[Rendered images with source text]
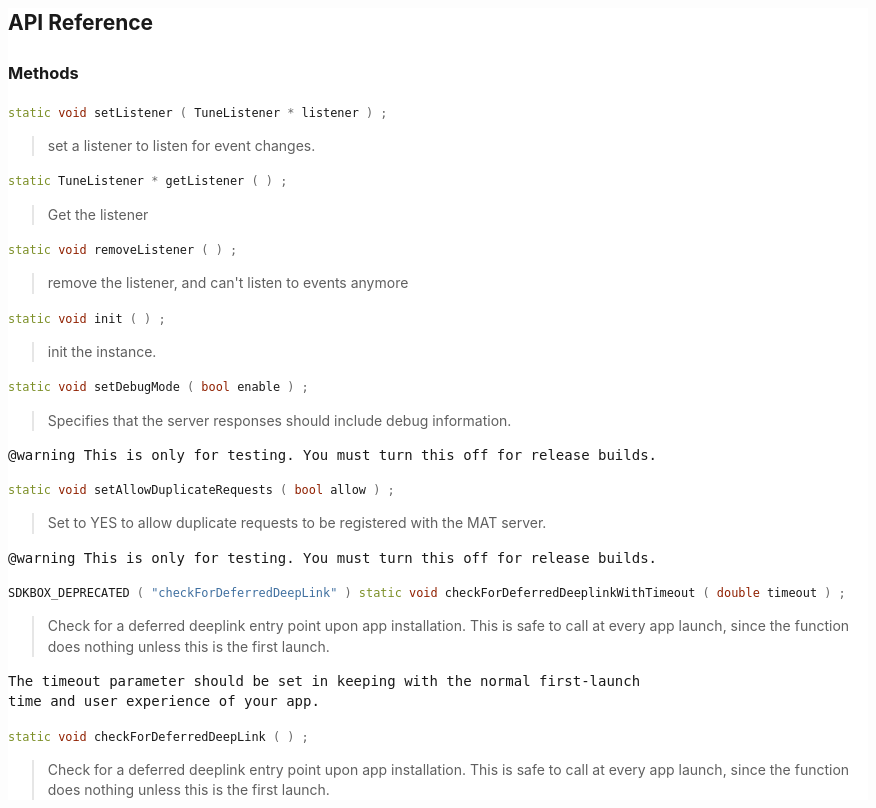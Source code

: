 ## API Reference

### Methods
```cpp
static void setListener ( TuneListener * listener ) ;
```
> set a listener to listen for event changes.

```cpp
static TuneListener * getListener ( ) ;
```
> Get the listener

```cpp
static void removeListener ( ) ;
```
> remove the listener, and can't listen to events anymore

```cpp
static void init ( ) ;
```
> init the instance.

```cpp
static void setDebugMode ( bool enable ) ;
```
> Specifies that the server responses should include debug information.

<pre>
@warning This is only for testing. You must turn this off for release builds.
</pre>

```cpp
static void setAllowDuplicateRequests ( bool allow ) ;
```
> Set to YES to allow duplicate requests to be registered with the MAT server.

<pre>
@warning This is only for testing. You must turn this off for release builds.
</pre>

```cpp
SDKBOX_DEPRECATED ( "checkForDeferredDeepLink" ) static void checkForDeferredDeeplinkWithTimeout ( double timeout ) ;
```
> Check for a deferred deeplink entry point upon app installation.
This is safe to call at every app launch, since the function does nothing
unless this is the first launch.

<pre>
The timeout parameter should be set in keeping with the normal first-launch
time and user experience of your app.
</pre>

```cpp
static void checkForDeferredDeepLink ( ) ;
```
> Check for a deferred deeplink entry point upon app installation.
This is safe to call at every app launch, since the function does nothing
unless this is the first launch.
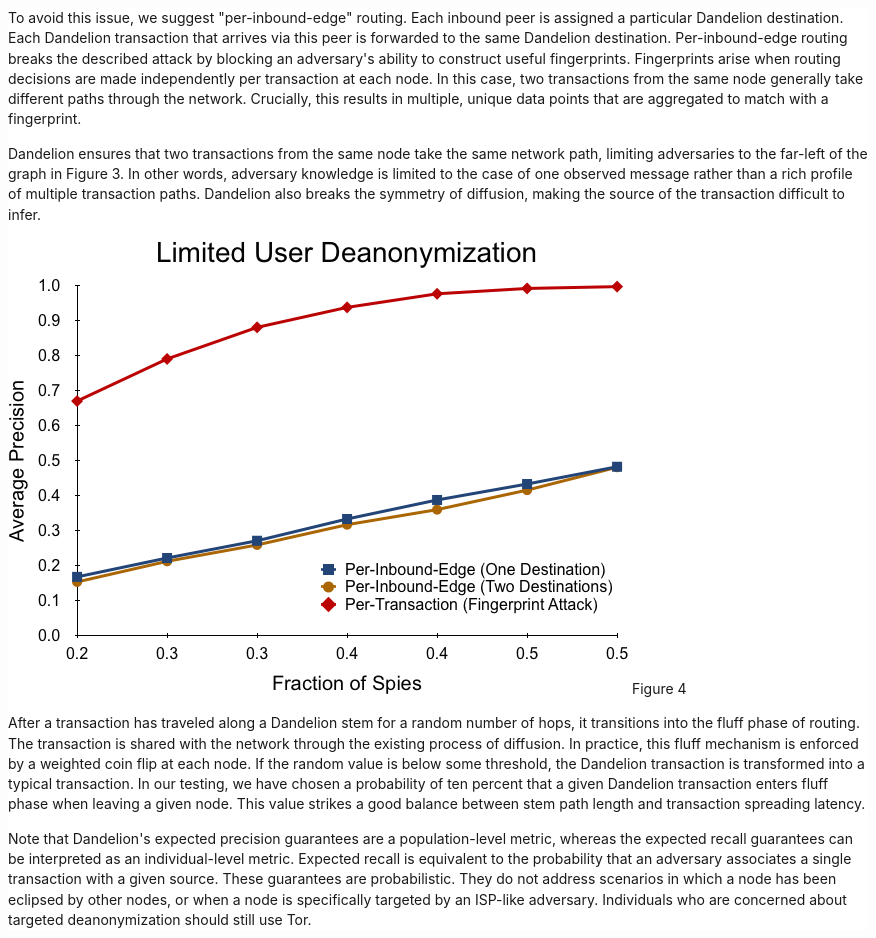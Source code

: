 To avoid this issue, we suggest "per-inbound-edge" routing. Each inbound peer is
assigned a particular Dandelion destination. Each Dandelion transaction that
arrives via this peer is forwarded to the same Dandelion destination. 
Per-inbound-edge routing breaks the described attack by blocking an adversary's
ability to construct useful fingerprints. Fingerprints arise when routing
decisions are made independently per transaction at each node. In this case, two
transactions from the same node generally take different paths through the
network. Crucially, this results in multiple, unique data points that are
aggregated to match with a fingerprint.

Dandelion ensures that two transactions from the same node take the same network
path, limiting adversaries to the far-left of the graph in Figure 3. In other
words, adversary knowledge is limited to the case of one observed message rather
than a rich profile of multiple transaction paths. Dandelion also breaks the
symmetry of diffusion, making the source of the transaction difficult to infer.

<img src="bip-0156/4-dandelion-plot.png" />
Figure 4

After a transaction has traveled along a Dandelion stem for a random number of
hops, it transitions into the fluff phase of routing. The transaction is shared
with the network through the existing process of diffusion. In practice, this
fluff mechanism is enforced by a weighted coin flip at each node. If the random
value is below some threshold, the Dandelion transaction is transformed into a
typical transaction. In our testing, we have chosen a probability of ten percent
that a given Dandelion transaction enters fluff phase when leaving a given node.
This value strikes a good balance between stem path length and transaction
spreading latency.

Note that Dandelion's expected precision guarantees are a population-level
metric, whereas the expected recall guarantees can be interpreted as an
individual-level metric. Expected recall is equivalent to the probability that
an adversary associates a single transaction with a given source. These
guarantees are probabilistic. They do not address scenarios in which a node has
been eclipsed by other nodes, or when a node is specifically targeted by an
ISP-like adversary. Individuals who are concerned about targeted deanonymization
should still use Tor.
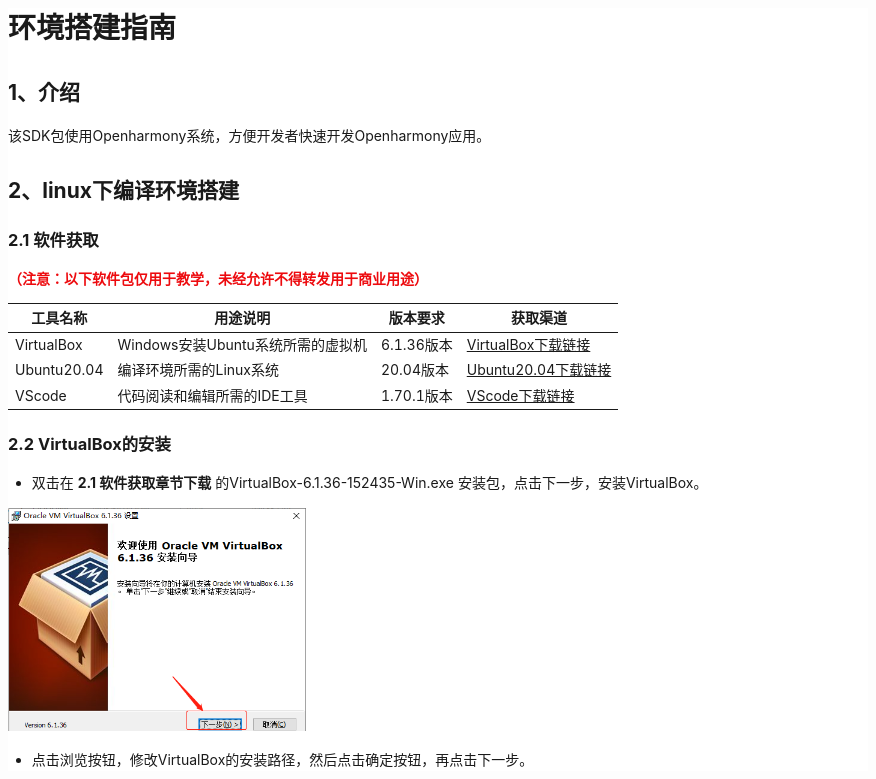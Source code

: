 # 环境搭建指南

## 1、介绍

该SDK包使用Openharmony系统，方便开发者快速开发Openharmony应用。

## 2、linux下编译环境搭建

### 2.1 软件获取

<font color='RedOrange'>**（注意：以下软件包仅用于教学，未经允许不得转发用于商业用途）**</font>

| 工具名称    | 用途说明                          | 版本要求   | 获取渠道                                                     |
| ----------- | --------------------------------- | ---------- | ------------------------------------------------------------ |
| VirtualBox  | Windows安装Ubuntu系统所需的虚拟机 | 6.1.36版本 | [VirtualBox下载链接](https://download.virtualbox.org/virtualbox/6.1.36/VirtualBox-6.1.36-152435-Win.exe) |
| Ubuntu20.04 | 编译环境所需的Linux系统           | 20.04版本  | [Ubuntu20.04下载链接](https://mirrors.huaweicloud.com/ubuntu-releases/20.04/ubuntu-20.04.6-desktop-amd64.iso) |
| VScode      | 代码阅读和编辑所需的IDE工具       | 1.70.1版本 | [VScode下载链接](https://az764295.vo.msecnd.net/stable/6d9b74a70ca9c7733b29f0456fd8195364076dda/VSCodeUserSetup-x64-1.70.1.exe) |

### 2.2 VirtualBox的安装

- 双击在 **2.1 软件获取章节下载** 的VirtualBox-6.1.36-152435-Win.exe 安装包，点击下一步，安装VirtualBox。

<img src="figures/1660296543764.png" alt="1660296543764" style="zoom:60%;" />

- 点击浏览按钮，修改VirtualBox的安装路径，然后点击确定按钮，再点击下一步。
...
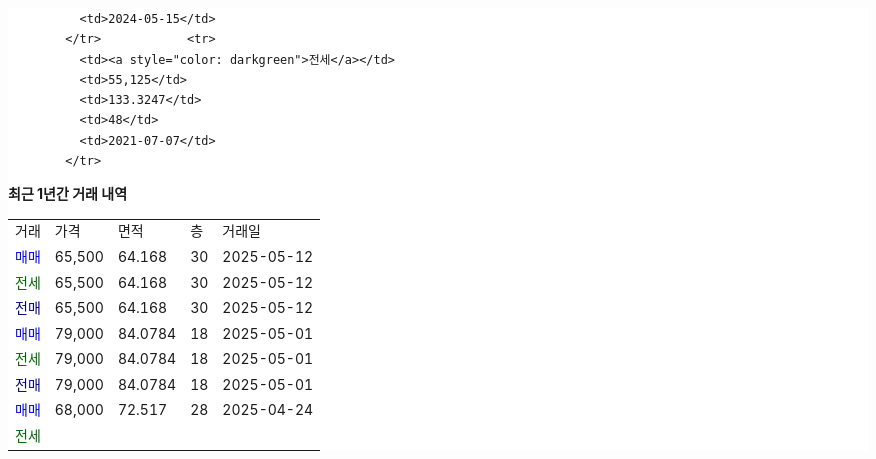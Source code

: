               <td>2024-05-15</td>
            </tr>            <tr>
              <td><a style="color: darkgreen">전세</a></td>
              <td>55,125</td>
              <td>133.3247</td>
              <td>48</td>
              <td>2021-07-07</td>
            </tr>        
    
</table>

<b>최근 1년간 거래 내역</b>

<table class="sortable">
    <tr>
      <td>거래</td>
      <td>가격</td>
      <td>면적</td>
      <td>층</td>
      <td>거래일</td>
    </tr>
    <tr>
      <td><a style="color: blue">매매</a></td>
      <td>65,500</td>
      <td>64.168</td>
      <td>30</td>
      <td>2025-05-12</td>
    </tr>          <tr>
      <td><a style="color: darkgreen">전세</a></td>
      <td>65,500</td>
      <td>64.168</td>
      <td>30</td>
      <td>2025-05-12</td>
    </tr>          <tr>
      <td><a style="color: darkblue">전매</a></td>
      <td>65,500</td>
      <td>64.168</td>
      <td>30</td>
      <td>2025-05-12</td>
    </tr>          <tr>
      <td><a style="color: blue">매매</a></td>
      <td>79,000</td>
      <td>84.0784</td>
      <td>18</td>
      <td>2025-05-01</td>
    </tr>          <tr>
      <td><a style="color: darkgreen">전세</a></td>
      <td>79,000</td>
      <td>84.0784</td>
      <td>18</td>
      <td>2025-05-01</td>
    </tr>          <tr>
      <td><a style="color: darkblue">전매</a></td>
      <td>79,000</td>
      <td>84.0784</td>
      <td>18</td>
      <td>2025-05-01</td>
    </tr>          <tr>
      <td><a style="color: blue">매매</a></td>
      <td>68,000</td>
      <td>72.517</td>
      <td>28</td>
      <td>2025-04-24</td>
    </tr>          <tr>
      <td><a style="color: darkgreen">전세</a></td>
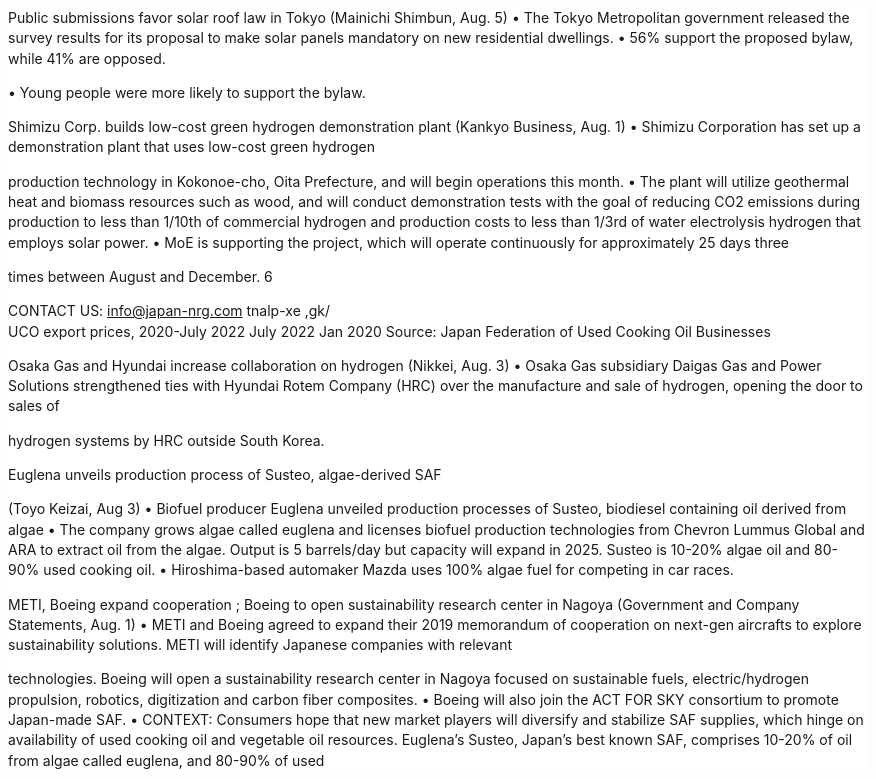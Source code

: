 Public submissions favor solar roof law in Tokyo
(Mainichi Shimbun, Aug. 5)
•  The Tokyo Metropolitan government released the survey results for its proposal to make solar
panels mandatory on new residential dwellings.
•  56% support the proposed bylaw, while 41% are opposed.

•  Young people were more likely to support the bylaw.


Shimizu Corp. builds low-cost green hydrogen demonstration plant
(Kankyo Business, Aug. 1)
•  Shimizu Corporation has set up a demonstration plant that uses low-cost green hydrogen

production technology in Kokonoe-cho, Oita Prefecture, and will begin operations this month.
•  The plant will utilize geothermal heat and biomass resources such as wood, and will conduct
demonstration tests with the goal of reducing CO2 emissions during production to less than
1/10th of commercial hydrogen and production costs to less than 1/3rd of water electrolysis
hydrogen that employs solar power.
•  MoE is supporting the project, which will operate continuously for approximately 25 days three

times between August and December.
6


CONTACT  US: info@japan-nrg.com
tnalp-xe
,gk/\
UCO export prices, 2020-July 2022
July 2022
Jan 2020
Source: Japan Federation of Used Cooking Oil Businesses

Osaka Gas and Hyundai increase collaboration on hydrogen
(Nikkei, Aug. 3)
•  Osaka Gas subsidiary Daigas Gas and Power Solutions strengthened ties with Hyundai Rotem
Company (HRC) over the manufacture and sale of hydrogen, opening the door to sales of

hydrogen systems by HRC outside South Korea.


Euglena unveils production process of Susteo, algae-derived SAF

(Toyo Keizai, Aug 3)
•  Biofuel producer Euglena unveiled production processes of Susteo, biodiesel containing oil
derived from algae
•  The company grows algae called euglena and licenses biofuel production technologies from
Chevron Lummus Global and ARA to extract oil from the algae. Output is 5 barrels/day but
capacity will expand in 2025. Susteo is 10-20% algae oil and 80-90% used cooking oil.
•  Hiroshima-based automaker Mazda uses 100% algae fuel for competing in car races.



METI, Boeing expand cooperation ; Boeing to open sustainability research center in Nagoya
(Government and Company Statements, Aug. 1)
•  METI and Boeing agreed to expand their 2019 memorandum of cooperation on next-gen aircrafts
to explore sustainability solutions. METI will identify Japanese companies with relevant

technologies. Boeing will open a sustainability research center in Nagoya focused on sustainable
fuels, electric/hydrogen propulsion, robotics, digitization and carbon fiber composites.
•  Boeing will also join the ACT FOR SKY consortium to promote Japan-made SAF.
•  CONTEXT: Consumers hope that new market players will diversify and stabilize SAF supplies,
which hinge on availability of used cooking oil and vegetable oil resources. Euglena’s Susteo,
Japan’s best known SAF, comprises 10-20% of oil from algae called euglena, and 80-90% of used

- [EXERCISE] Return every line from the entries above that contains the word "network".

- [EXERCISE ANSWER]
network. Crucially, this results in multiple, unique data points that are
Dandelion ensures that two transactions from the same node take the same network
with the network through the existing process of diffusion. In practice, this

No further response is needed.